Am Montag, 27. November 2006 15:47 schrieb Ian Lynagh:
[...] So, I would like to through down the gauntlet to the community to make this happen! We have ambitions to make large steps in this direction at Hac 07 http://haskell.org/haskellwiki/Hac_2007 (but that shouldn't stop people who can't be there from working on it too, or people working on it before then!).

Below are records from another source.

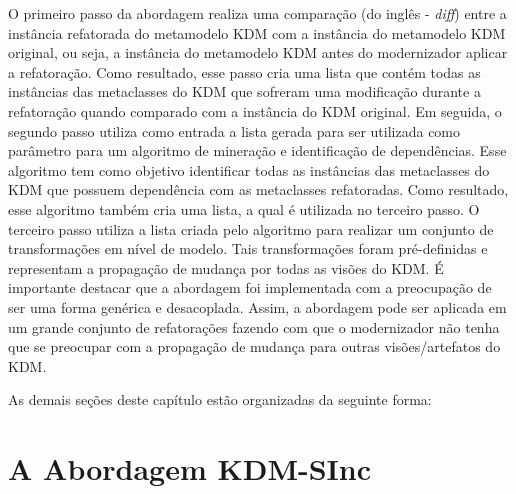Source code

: O primeiro passo da abordagem realiza uma comparação (do inglês - \textit{diff}) entre a instância refatorada do metamodelo KDM com a instância do metamodelo KDM original, ou seja, a instância do metamodelo KDM antes do modernizador aplicar a refatoração. Como resultado, esse passo cria uma lista que contém todas as instâncias das metaclasses do KDM que sofreram uma modificação durante a refatoração quando comparado com a instância do KDM original. Em seguida, o segundo passo utiliza como entrada a lista gerada para ser utilizada como parâmetro para um algoritmo de mineração e identificação de dependências. Esse algoritmo tem como objetivo identificar todas as instâncias das metaclasses do KDM que possuem dependência com as metaclasses refatoradas. Como resultado, esse algoritmo também cria uma lista, a qual é utilizada no terceiro passo. O terceiro passo utiliza a lista criada pelo algoritmo para realizar um conjunto de transformações em nível de modelo. Tais transformações foram pré-definidas e representam a propagação de mudança por todas as visões do KDM. É importante destacar que a abordagem foi implementada com a preocupação de ser uma forma genérica e desacoplada. Assim, a abordagem pode ser aplicada em um grande conjunto de refatorações fazendo com que o modernizador não tenha que se preocupar com a propagação de mudança para outras visões/artefatos do KDM. 

As demais seções deste capítulo estão organizadas da seguinte forma:


\section{A Abordagem KDM-SInc}\label{sec:kdm_sinc}

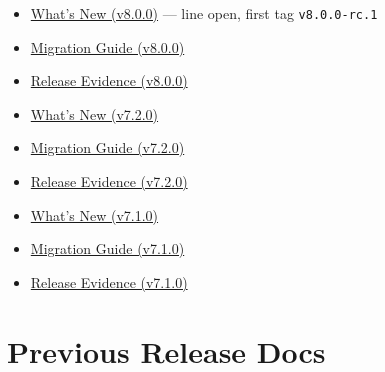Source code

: \begin{itemize}
\tightlist
\item
  \href{https://github.com/flyingrobots/bijou/blob/cbd70612140e7a450d764b3c7be1c6af878b99bc/docs/releases/8.0.0/whats-new.md}{What's New (v8.0.0)} --- line open, first tag \texttt{v\allowbreak{}8\allowbreak{}.\allowbreak{}0\allowbreak{}.\allowbreak{}0\allowbreak{}-\allowbreak{}r\allowbreak{}c\allowbreak{}.\allowbreak{}1}
\item
  \href{https://github.com/flyingrobots/bijou/blob/cbd70612140e7a450d764b3c7be1c6af878b99bc/docs/releases/8.0.0/migration-guide.md}{Migration Guide (v8.0.0)}
\item
  \href{https://github.com/flyingrobots/bijou/blob/cbd70612140e7a450d764b3c7be1c6af878b99bc/docs/releases/8.0.0/README.md}{Release Evidence (v8.0.0)}
\item
  \href{https://github.com/flyingrobots/bijou/blob/cbd70612140e7a450d764b3c7be1c6af878b99bc/docs/releases/7.2.0/whats-new.md}{What's New (v7.2.0)}
\item
  \href{https://github.com/flyingrobots/bijou/blob/cbd70612140e7a450d764b3c7be1c6af878b99bc/docs/releases/7.2.0/migration-guide.md}{Migration Guide (v7.2.0)}
\item
  \href{https://github.com/flyingrobots/bijou/blob/cbd70612140e7a450d764b3c7be1c6af878b99bc/docs/releases/7.2.0/README.md}{Release Evidence (v7.2.0)}
\item
  \href{https://github.com/flyingrobots/bijou/blob/cbd70612140e7a450d764b3c7be1c6af878b99bc/docs/releases/7.1.0/whats-new.md}{What's New (v7.1.0)}
\item
  \href{https://github.com/flyingrobots/bijou/blob/cbd70612140e7a450d764b3c7be1c6af878b99bc/docs/releases/7.1.0/migration-guide.md}{Migration Guide (v7.1.0)}
\item
  \href{https://github.com/flyingrobots/bijou/blob/cbd70612140e7a450d764b3c7be1c6af878b99bc/docs/releases/7.1.0/README.md}{Release Evidence (v7.1.0)}
\end{itemize}

\section{Previous Release Docs}\label{record-263-previous-release-docs}

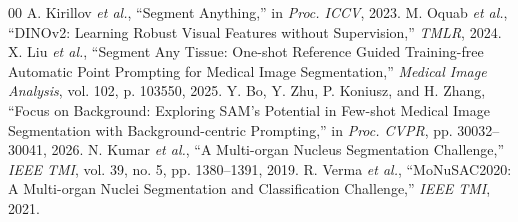 \documentclass[10pt,twocolumn]{article}
\begin{document}
\newpage
\begin{thebibliography}{00}
 A. Kirillov \emph{et al.}, ``Segment Anything,'' in \emph{Proc. ICCV}, 2023.
 M. Oquab \emph{et al.}, ``DINOv2: Learning Robust Visual Features without Supervision,'' \emph{TMLR}, 2024.
 X. Liu \emph{et al.}, ``Segment Any Tissue: One-shot Reference Guided Training-free Automatic Point Prompting for Medical Image Segmentation,'' \emph{Medical Image Analysis}, vol. 102, p. 103550, 2025.
 Y. Bo, Y. Zhu, P. Koniusz, and H. Zhang, ``Focus on Background: Exploring SAM's Potential in Few-shot Medical Image Segmentation with Background-centric Prompting,'' in \emph{Proc. CVPR}, pp. 30032--30041, 2026.
 N. Kumar \emph{et al.}, ``A Multi-organ Nucleus Segmentation Challenge,'' \emph{IEEE TMI}, vol. 39, no. 5, pp. 1380--1391, 2019.
 R. Verma \emph{et al.}, ``MoNuSAC2020: A Multi-organ Nuclei Segmentation and Classification Challenge,'' \emph{IEEE TMI}, 2021.
\end{thebibliography}
\end{document}
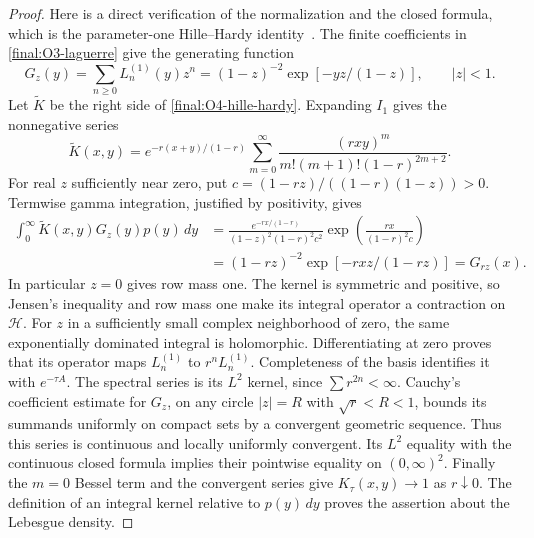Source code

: \begin{proof}
Here is a direct verification of the normalization and the closed
formula, which is the parameter-one Hille--Hardy
identity~\cite[\href{https://dlmf.nist.gov/18.18.E27}{Eq.~18.18.27}]{DLMF}.
The finite coefficients in \eqref{final:O3-laguerre} give the
generating function
\[
 G_z(y)=\sum_{n\geq0}L_n^{(1)}(y)z^n
       =(1-z)^{-2}\exp[-yz/(1-z)],\qquad |z|<1.
\]
Let $\widetilde K$ be the right side of
\eqref{final:O4-hille-hardy}.  Expanding $I_1$ gives the nonnegative
series
\[
 \widetilde K(x,y)=e^{-r(x+y)/(1-r)}
   \sum_{m=0}^\infty
   \frac{(rxy)^m}{m!(m+1)!(1-r)^{2m+2}}.
\]
For real $z$ sufficiently near zero, put
$c=(1-rz)/((1-r)(1-z))>0$.
Termwise gamma integration, justified by positivity, gives
\begin{align*}
 \int_0^\infty\widetilde K(x,y)G_z(y)p(y)\,dy
 &=\frac{e^{-rx/(1-r)}}{(1-z)^2(1-r)^2c^2}
       \exp\!\left(\frac{rx}{(1-r)^2c}\right)\\
 &=(1-rz)^{-2}\exp[-rxz/(1-rz)]=G_{rz}(x).
\end{align*}
In particular $z=0$ gives row mass one.  The kernel is symmetric and
positive, so Jensen's inequality and row mass one make its integral
operator a contraction on $\mathcal H$.  For $z$ in a sufficiently
small complex neighborhood of zero, the same exponentially dominated
integral is holomorphic.  Differentiating at zero proves that its
operator maps $L_n^{(1)}$ to $r^nL_n^{(1)}$.  Completeness of the
basis identifies it with $e^{-\tau A}$.
The spectral series is its $L^2$ kernel, since
$\sum r^{2n}<\infty$.  Cauchy's coefficient estimate for $G_z$,
on any circle $|z|=R$ with $\sqrt r<R<1$, bounds its summands
uniformly on compact sets by a convergent geometric sequence.
Thus this series is continuous and locally uniformly convergent.
Its $L^2$ equality with the continuous closed formula implies their
pointwise equality on $(0,\infty)^2$.  Finally the $m=0$ Bessel term
and the convergent series give $K_\tau(x,y)\to1$ as $r\downarrow0$.
The definition of an integral kernel relative to $p(y)\,dy$ proves
the assertion about the Lebesgue density.
\end{proof}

I have to admit that I didn't follow the development of Cabal-related tools very closely, so perhaps my concerns are already handled: Given a normal Linux distribution, the *only* sensible way to install/remove/... any SW is not via some specialized tools like cabal-foo or hackage-bar, but via tools like rpm, apt-get, smart, ... and their related GUI frontends. Doing things behind the back of the native package manager will lead to trouble sooner or later, and many users will outright reject any other tool (for very good reasons). Another thing is that I fear duplication of features like e.g. package signing, handling installation sources, searching for new packages, notification of updates, etc. To give an example for my openSUSE 10.1: If one finds some interesting package repository on e.g. http://en.opensuse.org/Additional_YaST_Package_Repositories its URL can easily be added to YaST (the openSUSE package management GUI), perhaps importing some keys to trust in the future, and starting from that point, the packages from that repository are seamlessly integrated with the rest: One can search for new interesting packages, install/remove packages, get update notifications, etc. The right way for openSUSE (and probably every RPM-based distro) would be to set up some kind of Haskell repository, and there are even efforts into that direction. I am sure that this has already been considered somehow, but could somebody be so kind to give a short explanation of the plans in this area? I think that the proposed tools should somehow be called from RPM .spec files, but I am missing the big picture... Cheers, S.